WORK TO COMPLETE =>
Start at the line in the entries below that contains "such as phones", stop at the line that contains "- Handles missing values in", and output exactly the lines in that span, both ends included.

EXERCISE INPUTS =>
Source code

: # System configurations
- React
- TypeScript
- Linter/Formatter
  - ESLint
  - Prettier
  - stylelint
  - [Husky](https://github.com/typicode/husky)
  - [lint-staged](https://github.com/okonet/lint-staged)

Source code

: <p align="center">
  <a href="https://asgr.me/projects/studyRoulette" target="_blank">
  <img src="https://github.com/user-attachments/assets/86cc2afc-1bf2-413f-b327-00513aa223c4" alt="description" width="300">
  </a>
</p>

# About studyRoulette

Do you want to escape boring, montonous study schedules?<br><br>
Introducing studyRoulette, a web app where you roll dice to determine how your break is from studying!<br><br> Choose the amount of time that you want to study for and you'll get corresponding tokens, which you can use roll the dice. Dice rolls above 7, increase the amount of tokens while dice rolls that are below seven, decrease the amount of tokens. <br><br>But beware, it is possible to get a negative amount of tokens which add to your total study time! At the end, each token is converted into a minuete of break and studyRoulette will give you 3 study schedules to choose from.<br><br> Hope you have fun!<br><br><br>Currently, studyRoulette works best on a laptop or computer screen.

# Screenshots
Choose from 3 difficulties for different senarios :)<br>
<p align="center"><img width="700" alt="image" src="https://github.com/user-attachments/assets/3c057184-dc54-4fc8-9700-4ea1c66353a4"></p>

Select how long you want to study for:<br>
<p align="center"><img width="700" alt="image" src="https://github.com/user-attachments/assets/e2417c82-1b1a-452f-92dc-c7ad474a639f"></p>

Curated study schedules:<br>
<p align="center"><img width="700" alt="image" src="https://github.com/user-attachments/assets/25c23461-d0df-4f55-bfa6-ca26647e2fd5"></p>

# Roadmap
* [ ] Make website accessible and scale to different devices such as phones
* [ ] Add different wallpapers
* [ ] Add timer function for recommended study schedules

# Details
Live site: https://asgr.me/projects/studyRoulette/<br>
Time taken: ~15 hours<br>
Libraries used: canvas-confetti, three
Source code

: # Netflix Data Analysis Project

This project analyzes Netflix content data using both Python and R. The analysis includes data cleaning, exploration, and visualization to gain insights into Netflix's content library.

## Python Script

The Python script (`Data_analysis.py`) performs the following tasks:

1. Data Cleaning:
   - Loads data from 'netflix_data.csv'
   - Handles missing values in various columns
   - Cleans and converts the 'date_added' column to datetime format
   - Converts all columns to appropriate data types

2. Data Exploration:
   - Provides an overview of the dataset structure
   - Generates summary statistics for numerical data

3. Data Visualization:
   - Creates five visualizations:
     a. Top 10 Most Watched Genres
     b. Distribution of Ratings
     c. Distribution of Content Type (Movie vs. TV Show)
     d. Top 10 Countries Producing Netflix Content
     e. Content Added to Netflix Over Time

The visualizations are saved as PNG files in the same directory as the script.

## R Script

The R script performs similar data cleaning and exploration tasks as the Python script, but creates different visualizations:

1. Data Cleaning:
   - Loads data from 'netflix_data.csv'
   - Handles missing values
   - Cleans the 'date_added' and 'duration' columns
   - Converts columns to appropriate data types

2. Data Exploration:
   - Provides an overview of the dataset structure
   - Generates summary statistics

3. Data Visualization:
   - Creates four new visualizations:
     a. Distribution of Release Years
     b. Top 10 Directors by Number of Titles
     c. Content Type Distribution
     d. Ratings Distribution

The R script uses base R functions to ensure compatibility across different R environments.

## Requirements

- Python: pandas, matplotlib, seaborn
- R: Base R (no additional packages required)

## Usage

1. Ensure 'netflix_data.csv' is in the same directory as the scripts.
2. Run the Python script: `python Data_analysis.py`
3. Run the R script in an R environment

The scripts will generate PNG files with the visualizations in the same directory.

ANSWER TO THE EXERCISE =>
* [ ] Make website accessible and scale to different devices such as phones
* [ ] Add different wallpapers
* [ ] Add timer function for recommended study schedules

# Details
Live site: https://asgr.me/projects/studyRoulette/<br>
Time taken: ~15 hours<br>
Libraries used: canvas-confetti, three
Source code

: # Netflix Data Analysis Project

This project analyzes Netflix content data using both Python and R. The analysis includes data cleaning, exploration, and visualization to gain insights into Netflix's content library.

## Python Script

The Python script (`Data_analysis.py`) performs the following tasks:

1. Data Cleaning:
   - Loads data from 'netflix_data.csv'
   - Handles missing values in various columns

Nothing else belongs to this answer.